▸ **How to complete this task**
Within the lines below, find those that hold the string "subsection" and copy each one.

▸ **Source material**
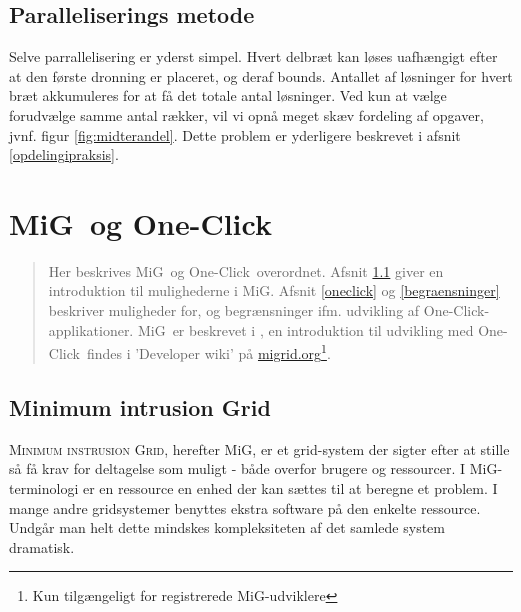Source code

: \documentclass[draft,a4paper,11pt]{article}
\newcommand{\mig}{MiG}
\newcommand{\oc}{One-Click}
\begin{document}
\subsection{Paralleliserings metode}\label{parallel}

Selve parrallelisering er yderst simpel. Hvert delbræt kan løses uafhængigt efter at den første dronning er placeret, og deraf bounds. Antallet af løsninger for hvert bræt akkumuleres for at få det totale antal løsninger. Ved kun at vælge forudvælge samme antal rækker, vil vi opnå meget skæv fordeling af opgaver, jvnf. figur \ref{fig:midterandel}. Dette problem er yderligere beskrevet i afsnit \ref{opdelingipraksis}.


\section{\mig\ og \oc}\label{migogoneclick}
\begin{verse}
	Her beskrives \mig\ og \oc\ overordnet. Afsnit \ref{mig} giver en introduktion til mulighederne i \mig. Afsnit \ref{oneclick} og \ref{begraensninger} beskriver muligheder for, og begrænsninger ifm. udvikling af \oc-applikationer. \mig\ er beskrevet i \cite{simplemig,mig}, en introduktion til udvikling med \oc\ findes i 'Developer wiki' på \url{migrid.org}\footnote{Kun tilgængeligt for registrerede \mig-udviklere}.
\end{verse}


\subsection{Minimum intrusion Grid}\label{mig}

\textsc{Minimum instrusion Grid}, herefter \mig, er et grid-system der sigter efter at stille så få krav for deltagelse som muligt - både overfor brugere og ressourcer. I \mig-terminologi er en ressource en enhed der kan sættes til at beregne et problem. I mange andre gridsystemer benyttes ekstra software på den enkelte ressource. Undgår man helt dette mindskes kompleksiteten af det samlede system dramatisk. 
\end{document}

▸ **Result**
\subsection{Paralleliserings metode}\label{parallel}
\subsection{Minimum intrusion Grid}\label{mig}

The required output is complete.